The greater caldera is moderately complex, with pumice-mantled walls, rhyolitic lava flows, rhyolitic pumice, and what appears to be at least one active somma. There is a post-caldera lava dome that rises some 250 m above the floor of the caldera. Smithsonian GVP lists the caldera as 7 – 9 km in diameter. Base diameter of the caldera is 22 x 18.5 km. The circular caldera is surrounded by a somma at a depth of 600 – 700 m. The 260 m central cone has a basal diameter of 2 km. The caldera is generally 500 – 900 m above the sea floor. Its age is unknown but may be as young as a few thousand years. There is an active hydrothermal field in the eastern portion of the caldera with chimneys up to 30 m high.
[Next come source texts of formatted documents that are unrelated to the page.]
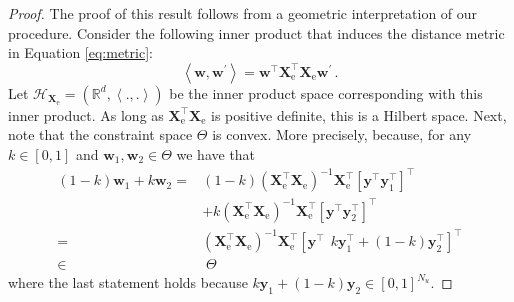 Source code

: \documentclass[smallcondensed]{svjour3}\usepackage[]{graphicx}\usepackage[]{color}
\newcommand{\Xe}{\vec{X}_\mathrm{e}  }
\newcommand{\XeT}{\vec{X}_\mathrm{e}^\top}
\newcommand{\G}{\left(\Xe^\top \Xe \right)^{-1}}
\renewcommand{\vec}[1]{\mathbf{#1}}
\begin{document}
\begin{proof}
The proof of this result follows from a geometric interpretation of our procedure. Consider the following inner product that induces the distance metric in Equation \eqref{eq:metric}:
\begin{equation}
\left\langle \vec{w}, \vec{w}^\prime \right\rangle = \vec{w}^\top \vec{X}_\text{e}^\top \vec{X}_\text{e} \vec{w}^\prime \,. \nonumber
\end{equation}
Let $\mathcal{H}_{\vec{X}_\text{e}} = ( \mathbb{R}^d,\left\langle ., . \right\rangle )$ be the inner product space corresponding with this inner product. As long as $\XeT \Xe$ is positive definite, this is a Hilbert space. Next, note that the constraint space $\Theta$ is convex. More precisely, because, for any $k \in [0,1]$ and $\vec{w}_\text{1},\vec{w}_\text{2} \in \Theta$ we have that
\begin{align}
(1-k) \vec{w}_\text{1} + k \vec{w}_\text{2}  = & (1-k) \G \XeT \left[\vec{y}^\top \vec{y}_\text{1}^\top \right]^\top \nonumber \\
 & + k \G \XeT \left[\vec{y}^\top \vec{y}_\text{2}^\top \right]^\top \nonumber \\ 
 = & \G \XeT \left[\vec{y}^\top ~~ k \vec{y}_\text{1}^\top + (1-k) \vec{y}_\text{2}^\top \right]^\top \nonumber \\
 \in & \; \Theta \nonumber
\end{align}
where the last statement holds because $k \vec{y}_\text{1} + (1-k) \vec{y}_\text{2} \in [0,1]^{N_u}$.


\end{proof}
\end{document}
The foot of the double volcano is 1,400 – 1,500 m at depth. The somma is circular at 7.9 km and tops out at 1,000 – 1,400 m. The diameter of the caldera floor is 5.6 km and around 1,100 m at depth. The central cone was formerly known as Takane-Sho, 770 m high, topping out at 328 m below the surface of the water.
Myojin-Sho is a post-caldera cone in the NE part of the somma. It is a single conical cone 550 m high, within 50 m of the surface. It is considered to be currently active, though that activity is low today.
The Bayonnaise Rocks are the exposed top of a volcanic cone, Kita-Bayonnaise on the western ridge of the somma. They are 9 – 11 m above the water. There are three larger rocks with multiple smaller rocks.
The base of the complex is basalt. Most recent eruptive materials are dacites.
The active hydrothermal system on the caldera floor seems to be mostly confined to the eastern part of the floor. The floor is covered with ash to cobble-sized pumice. The walls are pumice and rhyolitic lava flows. The floor sediments are enriched with varying amounts of sulfides and other mineralized metals. Samples were taken in 1992. This deposit is referred to as the Sunrise Deposit. Neptune Minerals has mining applications for the caldera region.
A 1995 paper by Fiske et al describes the caldera-forming eruption of Myojin Knoll. The eruption is undated and thought to have been about twice the size of the 1883 Krakatau eruption, producing an estimated 36 km3 of rhyolite pumice. It is tentatively dated sometime in the last several thousand years and created a collapse caldera 5 – 7 km diameter. The eruption took place at water depths of 200 – 400 m. Much of the material likely flowed downslope in cold submarine pyroclastic flows. It left a 130 – 200 m thick pyroclastic deposit on the top of the caldera walls. Caldera formation likely created tsunamis. The age and recurrence intervals of large submarine events like this and similar nearby volcanoes are unknown, meaning future risks cannot be evaluated. Virtually nothing is known about large pyroclastic eruptions on the sea floor.
Base diameter of this caldera is 15 x 22 km. It tops out at 336 m below the ocean surface with walls of 1,000 m.
Total caldera volume is estimated at 18.1 km3. The rhyolite pumice deposit on the caldera walls was imaged during Shinkai 2000 dives. A significant volume of the pumice produced by the eruption likely floated at least for a time, making estimates of total volume produced a lower end estimate at best. There was also a significant volume of material carried in suspension and deposited over 20 km from the eruption.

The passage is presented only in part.